Thank you so much for your reply. I will read the info! I live in Southwest New Mexico where medical care is woefully in short supply. Can take 3-4 months just to see a general practitioner. Closest rheumatologist care is Las Cruses and they were not taking new patients. About 3 weeks ago my NP reapplied to Mayo for me and also to a rheumatologist she likes in Chandler. So far, no reply, so plan to call tomorrow, on Monday, to see status of referrals. Albuquerque is a possible option, it’s just logistics issues in that that husband is driving 5 and a half hours one way to get to Phoenix. He starts five weeks of radiation there at the end of February I haven’t been able to drive the last month due to feeling so bad (weak, foggy headed, dizzy, fatigue and wonky vision) that I would be unsafe. No family here. There is a little affordable private jet company that flies from here to Phoenix. I could fly them to Albuquerque also. I know I can’t continue as things have gone.
As you probably know, it is a long and frustrating battle to fight when you have barely enough energy to take a shower and get dressed. But I feel so much better this week than last month, so have clear enough head and energy to tackle this access to appropriate medical care again. Not called warriors for nothing:) I will let you know what I accomplish. Thank you again. Hope you are doing well!
I will just remind you that prednisone increases your vulnerability to infection.

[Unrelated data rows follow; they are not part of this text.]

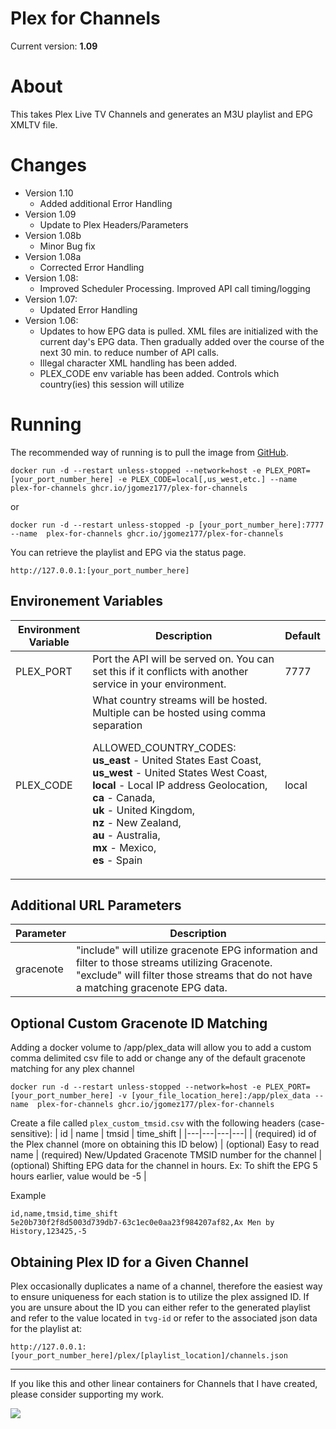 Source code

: # Plex for Channels

Current version: **1.09**

# About
This takes Plex Live TV Channels and generates an M3U playlist and EPG XMLTV file.

# Changes
 - Version 1.10
    - Added additional Error Handling
 - Version 1.09
    - Update to Plex Headers/Parameters
 - Version 1.08b
    - Minor Bug fix
 - Version 1.08a
    - Corrected Error Handling
 - Version 1.08: 
    - Improved Scheduler Processing. Improved API call timing/logging
 - Version 1.07: 
    - Updated Error Handling 
 - Version 1.06: 
    - Updates to how EPG data is pulled. XML files are initialized with the current day's EPG data. Then gradually added over the course of the next 30 min. to reduce number of API calls. 
    - Illegal character XML handling has been added.
    - PLEX_CODE env variable has been added. Controls which country(ies) this session will utilize

# Running
The recommended way of running is to pull the image from [GitHub](https://github.com/jgomez177/plex-for-channels/pkgs/container/plex-for-channels).

    docker run -d --restart unless-stopped --network=host -e PLEX_PORT=[your_port_number_here] -e PLEX_CODE=local[,us_west,etc.] --name  plex-for-channels ghcr.io/jgomez177/plex-for-channels
or

    docker run -d --restart unless-stopped -p [your_port_number_here]:7777 --name  plex-for-channels ghcr.io/jgomez177/plex-for-channels

You can retrieve the playlist and EPG via the status page.

    http://127.0.0.1:[your_port_number_here]

## Environement Variables
| Environment Variable | Description | Default |
|---|---|---|
| PLEX_PORT | Port the API will be served on. You can set this if it conflicts with another service in your environment. | 7777 |
| PLEX_CODE | What country streams will be hosted. <br>Multiple can be hosted using comma separation<p><p>ALLOWED_COUNTRY_CODES:<br>**us_east** - United States East Coast,<br>**us_west** - United States West Coast,<br>**local** - Local IP address Geolocation,<br>**ca** - Canada,<br>**uk** - United Kingdom,<br>**nz** - New Zealand,<br>**au** - Australia,<br>**mx** - Mexico,<br>**es**  - Spain  | local |

## Additional URL Parameters
| Parameter | Description |
|---|---|
| gracenote | "include" will utilize gracenote EPG information and filter to those streams utilizing Gracenote. "exclude" will filter those streams that do not have a matching gracenote EPG data. |

## Optional Custom Gracenote ID Matching

Adding a docker volume to /app/plex_data will allow you to add a custom comma delimited csv file to add or change any of the default gracenote matching for any plex channel

    docker run -d --restart unless-stopped --network=host -e PLEX_PORT=[your_port_number_here] -v [your_file_location_here]:/app/plex_data --name  plex-for-channels ghcr.io/jgomez177/plex-for-channels

Create a file called `plex_custom_tmsid.csv` with the following headers (case-sensitive):
| id |  name | tmsid | time_shift | 
|---|---|---|---|
| (required) id of the Plex channel (more on obtaining this ID below) | (optional) Easy to read name | (required) New/Updated Gracenote TMSID number for the channel | (optional) Shifting EPG data for the channel in hours. Ex: To shift the EPG 5 hours earlier, value would be -5 | 

Example

    id,name,tmsid,time_shift
    5e20b730f2f8d5003d739db7-63c1ec0e0aa23f984207af82,Ax Men by History,123425,-5


## Obtaining Plex ID for a Given Channel
Plex occasionally duplicates a name of a channel, therefore the easiest way to ensure uniqueness for each station is to utilize the plex assigned ID. If you are unsure about the ID you can either refer to the generated playlist and refer to the value located in `tvg-id` or refer to the associated json data for the playlist at:

    http://127.0.0.1:[your_port_number_here]/plex/[playlist_location]/channels.json

***

If you like this and other linear containers for Channels that I have created, please consider supporting my work.

[![](https://pics.paypal.com/00/s/MDY0MzZhODAtNGI0MC00ZmU5LWI3ODYtZTY5YTcxOTNlMjRm/file.PNG)](https://www.paypal.com/donate/?hosted_button_id=BBUTPEU8DUZ6J)
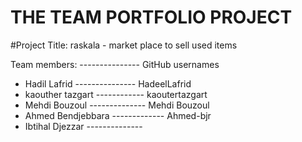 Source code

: # THE TEAM PORTFOLIO PROJECT 

#Project Title: raskala - market place to sell used items 

Team members:    ---------------            GitHub usernames
- Hadil Lafrid     ---------------             HadeelLafrid
- kaouther tazgart  ------------         kaoutertazgart 
- Mehdi Bouzoul     --------------            Mehdi Bouzoul
- Ahmed Bendjebbara -------------         Ahmed-bjr
- Ibtihal Djezzar    --------------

It’s also a miracle drug but be cautious and deliberate about avoiding infections.
I get that you need prednisone. I suggest you speak with some of the people on the PMR board - polymyalgia rheumatica - because Prednisone is a mainstay drug for them. Some have been on it for a decade. Tapering down to a low dose is as much art as science. But if anyone can guide you on how to make a case with your doc for a longer course of prednisone, it’s those warriors.

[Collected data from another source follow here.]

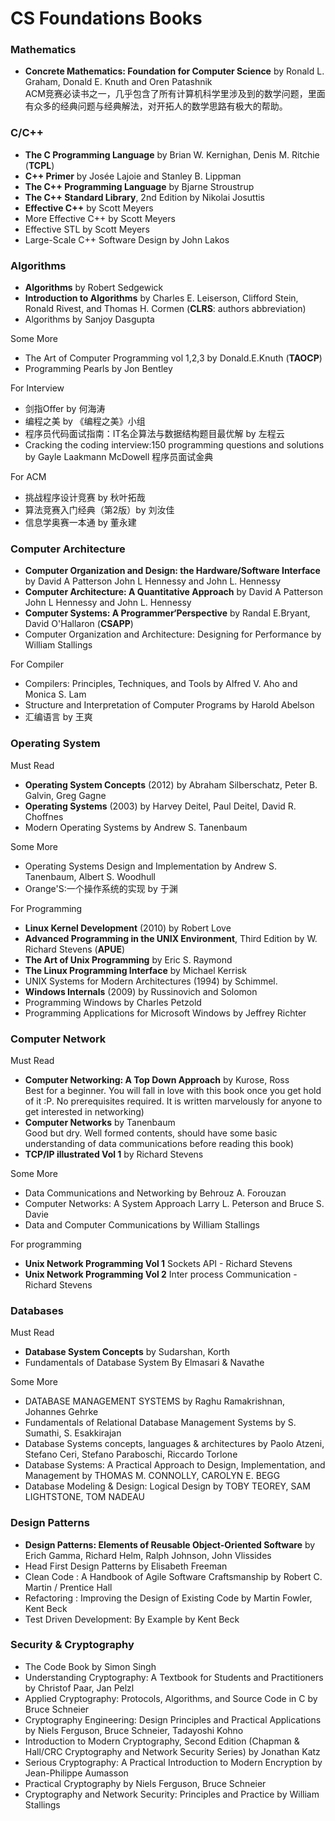 # CS Foundations Books

### Mathematics

- **Concrete Mathematics: Foundation for Computer Science** by Ronald L. Graham, Donald E. Knuth and Oren Patashnik  
ACM竞赛必读书之一，几乎包含了所有计算机科学里涉及到的数学问题，里面有众多的经典问题与经典解法，对开拓人的数学思路有极大的帮助。

### C/C++

- **The C Programming Language** by Brian W. Kernighan, Denis M. Ritchie (**TCPL**)
- **C++ Primer** by Josée Lajoie and Stanley B. Lippman
- **The C++ Programming Language** by Bjarne Stroustrup
- **The C++ Standard Library**, 2nd Edition by Nikolai Josuttis
- **Effective C++** by Scott Meyers
- More Effective C++ by Scott Meyers
- Effective STL by Scott Meyers
- Large-Scale C++ Software Design by John Lakos

### Algorithms

- **Algorithms** by Robert Sedgewick
- **Introduction to Algorithms** by Charles E. Leiserson, Clifford Stein, Ronald Rivest, and Thomas H. Cormen (**CLRS**: authors abbreviation)
- Algorithms by Sanjoy Dasgupta


Some More

- The Art of Computer Programming vol 1,2,3 by Donald.E.Knuth (**TAOCP**)
- Programming Pearls by Jon Bentley 

For Interview

- 剑指Offer by 何海涛 
- 编程之美 by 《编程之美》小组
- 程序员代码面试指南：IT名企算法与数据结构题目最优解 by 左程云 
- Cracking the coding interview:150 programming questions and solutions by Gayle Laakmann McDowell  程序员面试金典

For ACM

- 挑战程序设计竞赛 by 秋叶拓哉
- 算法竞赛入门经典（第2版）by  刘汝佳 
- 信息学奥赛一本通 by 董永建

### Computer Architecture

- **Computer Organization and Design: the Hardware/Software Interface** by David A Patterson John L Hennessy and John L. Hennessy
- **Computer Architecture: A Quantitative Approach** by David A Patterson John L Hennessy and John L. Hennessy
- **Computer Systems: A Programmer‘Perspective** by Randal E.Bryant, David O'Hallaron (**CSAPP**)
- Computer Organization and Architecture: Designing for Performance by William Stallings 

For Compiler

- Compilers: Principles, Techniques, and Tools by  Alfred V. Aho and Monica S. Lam 
- Structure and Interpretation of Computer Programs by Harold Abelson 
- 汇编语言 by 王爽 

### Operating System

Must Read 

- **Operating System Concepts** (2012) by Abraham Silberschatz,  Peter B. Galvin, Greg Gagne 
- **Operating Systems** (2003) by Harvey Deitel,  Paul Deitel, David R. Choffnes 
- Modern Operating Systems by Andrew S. Tanenbaum

Some More

- Operating Systems Design and Implementation by Andrew S. Tanenbaum,  Albert S. Woodhull 
- Orange'S:一个操作系统的实现 by 于渊 

For Programming

- **Linux Kernel Development** (2010) by Robert Love
- **Advanced Programming in the UNIX Environment**, Third Edition by W. Richard Stevens  (**APUE**)
- **The Art of Unix Programming** by Eric S. Raymond
- **The Linux Programming Interface** by Michael Kerrisk
- UNIX Systems for Modern Architectures (1994) by Schimmel.
- **Windows Internals** (2009) by Russinovich and Solomon
- Programming Windows by Charles Petzold 
- Programming Applications for Microsoft Windows by Jeffrey Richter 


### Computer Network

Must Read

- **Computer Networking: A Top Down Approach** by Kurose, Ross  
  Best for a beginner. You will fall in love with this book once you get hold of it :P. No prerequisites required. It is written marvelously for anyone to get interested in networking)
- **Computer Networks** by Tanenbaum  
  Good but dry. Well formed contents, should have some basic understanding of data communications before reading this book)
- **TCP/IP illustrated Vol 1** by Richard Stevens

Some More

- Data Communications and Networking by Behrouz A. Forouzan
- Computer Networks: A System Approach Larry L. Peterson and Bruce S. Davie
- Data and Computer Communications by William Stallings

For programming

- **Unix Network Programming Vol 1** Sockets API - Richard Stevens
- **Unix Network Programming Vol 2** Inter process Communication - Richard Stevens

### Databases

Must Read

- **Database System Concepts** by Sudarshan, Korth
- Fundamentals of Database System By Elmasari & Navathe

Some More

- DATABASE MANAGEMENT SYSTEMS by Raghu Ramakrishnan, Johannes Gehrke
- Fundamentals of Relational Database Management Systems by S. Sumathi, S. Esakkirajan
- Database Systems concepts, languages & architectures by Paolo Atzeni, Stefano Ceri, Stefano Paraboschi, Riccardo Torlone
- Database Systems: A Practical Approach to Design, Implementation, and Management by THOMAS M. CONNOLLY, CAROLYN E. BEGG
- Database Modeling & Design: Logical Design by TOBY TEOREY, SAM LIGHTSTONE, TOM NADEAU



### Design Patterns

- **Design Patterns: Elements of Reusable Object-Oriented Software** by Erich Gamma, Richard Helm,  Ralph Johnson, John Vlissides 
- Head First Design Patterns by Elisabeth Freeman
- Clean Code : A Handbook of Agile Software Craftsmanship  by Robert C. Martin / Prentice Hall
- Refactoring : Improving the Design of Existing Code by Martin Fowler, Kent Beck 
- Test Driven Development: By Example by  Kent Beck 



### Security & Cryptography

- The Code Book by Simon Singh 
- Understanding Cryptography: A Textbook for Students and Practitioners by Christof Paar,  Jan Pelzl
- Applied Cryptography: Protocols, Algorithms, and Source Code in C by Bruce Schneier
- Cryptography Engineering: Design Principles and Practical Applications by Niels Ferguson,  Bruce Schneier, Tadayoshi Kohno
- Introduction to Modern Cryptography, Second Edition (Chapman & Hall/CRC Cryptography and Network Security Series) by Jonathan Katz
- Serious Cryptography: A Practical Introduction to Modern Encryption by Jean-Philippe Aumasson
- Practical Cryptography by Niels Ferguson,  Bruce Schneier
- Cryptography and Network Security: Principles and Practice by William Stallings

@dada might be someone who can hook you up with the moderator or
other subject matter experts
Good luck!!
Yes! Thank you for your reply. I wear a mask anytime in public and we live in a very rural area out in the mountains so our exposure to people is minimal. Our neighbors are mostly retired people like us, so we protect each other .
My dad had Polymyalgia Rheumatica and took prednisone for the last 10 years of his life. Every time they tried to taper him down below 5 mg, he was just miserable. He passed away from Lymphoma. I am on 2.5, but as a home care nurse I had a patient who was able to get by with 1mg. I’ve Always been a lightweight with medications, and that may actually be a bright spot with this disease.
Brilliant! You have all the insight you need! I misinterpreted your depth of knowledge - apologies.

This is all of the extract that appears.